When we talk about probability, it's really important to know what a complement is!

So, what is a complement? It’s just a way of describing all the outcomes that don’t belong to a certain event.

Let’s look at an example with a regular six-sided die.

If the event we’re talking about is rolling an even number (like 2, 4, or 6), then the complement is rolling an odd number (which would be 1, 3, or 5).

Now, how do we figure out the probability of the complement? Here’s a simple guide:

1. Find the probability of the event: For our example, if we want to know the chance of rolling an even number (let’s call this event A), we find that there are three even numbers out of six possible outcomes.
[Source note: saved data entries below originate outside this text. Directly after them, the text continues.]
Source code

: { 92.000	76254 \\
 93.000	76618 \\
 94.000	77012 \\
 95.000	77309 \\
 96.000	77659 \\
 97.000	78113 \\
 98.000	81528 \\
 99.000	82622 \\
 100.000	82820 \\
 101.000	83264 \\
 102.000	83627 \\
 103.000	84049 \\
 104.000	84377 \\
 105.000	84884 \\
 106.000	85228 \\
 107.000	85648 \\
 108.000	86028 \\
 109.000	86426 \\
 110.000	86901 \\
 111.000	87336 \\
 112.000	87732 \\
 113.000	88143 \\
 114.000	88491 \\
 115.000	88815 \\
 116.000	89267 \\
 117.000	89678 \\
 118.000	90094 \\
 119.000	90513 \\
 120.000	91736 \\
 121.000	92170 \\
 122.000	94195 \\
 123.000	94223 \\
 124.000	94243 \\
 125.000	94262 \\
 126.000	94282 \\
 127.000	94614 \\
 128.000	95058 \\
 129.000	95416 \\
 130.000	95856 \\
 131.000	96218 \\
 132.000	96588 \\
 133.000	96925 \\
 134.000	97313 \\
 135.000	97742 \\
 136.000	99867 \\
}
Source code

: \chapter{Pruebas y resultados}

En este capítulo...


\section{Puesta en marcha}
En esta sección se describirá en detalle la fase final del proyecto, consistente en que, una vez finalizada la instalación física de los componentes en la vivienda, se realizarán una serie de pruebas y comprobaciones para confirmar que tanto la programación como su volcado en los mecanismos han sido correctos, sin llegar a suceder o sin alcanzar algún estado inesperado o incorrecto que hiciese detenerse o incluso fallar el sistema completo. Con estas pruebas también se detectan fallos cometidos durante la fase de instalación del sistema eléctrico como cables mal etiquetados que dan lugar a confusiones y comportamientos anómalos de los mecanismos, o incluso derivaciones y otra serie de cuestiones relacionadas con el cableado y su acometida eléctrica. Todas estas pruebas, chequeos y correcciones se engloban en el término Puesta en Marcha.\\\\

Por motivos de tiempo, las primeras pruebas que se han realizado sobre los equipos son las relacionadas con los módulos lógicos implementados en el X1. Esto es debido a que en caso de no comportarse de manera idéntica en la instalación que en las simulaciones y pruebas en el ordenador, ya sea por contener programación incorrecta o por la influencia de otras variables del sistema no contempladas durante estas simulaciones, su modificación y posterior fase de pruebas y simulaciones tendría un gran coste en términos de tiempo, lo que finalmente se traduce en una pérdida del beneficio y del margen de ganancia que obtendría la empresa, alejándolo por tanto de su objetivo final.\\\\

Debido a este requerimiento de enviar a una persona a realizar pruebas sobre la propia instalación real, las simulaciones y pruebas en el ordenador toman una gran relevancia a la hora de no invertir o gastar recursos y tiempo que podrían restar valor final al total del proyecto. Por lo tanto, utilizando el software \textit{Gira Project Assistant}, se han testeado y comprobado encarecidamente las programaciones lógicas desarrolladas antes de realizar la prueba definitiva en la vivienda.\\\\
So, the probability of event A is $P(A) = \frac{3}{6} = \frac{1}{2}$.

2. Use the complement rule: To find the probability of the complement of event A (we can call this $P(A')$), we use this formula:

   $P(A') = 1 - P(A)$

   In our example, that means:

   $P(A') = 1 - P(A) = 1 - \frac{1}{2} = \frac{1}{2}$

3. Check your work: It’s good to double-check! The probabilities of an event and its complement should add up to 1. In this case:

   $P(A) + P(A') = \frac{1}{2} + \frac{1}{2} = 1$

Let’s sum it all up in a quick list!

• Identify the event: Figure out the probability of what you’re looking at.
• Calculate the probability of the complement: Use the complement rule.
• Verify: Make sure the probabilities add to 1.

Knowing about complements can really help you tackle many probability problems with ease!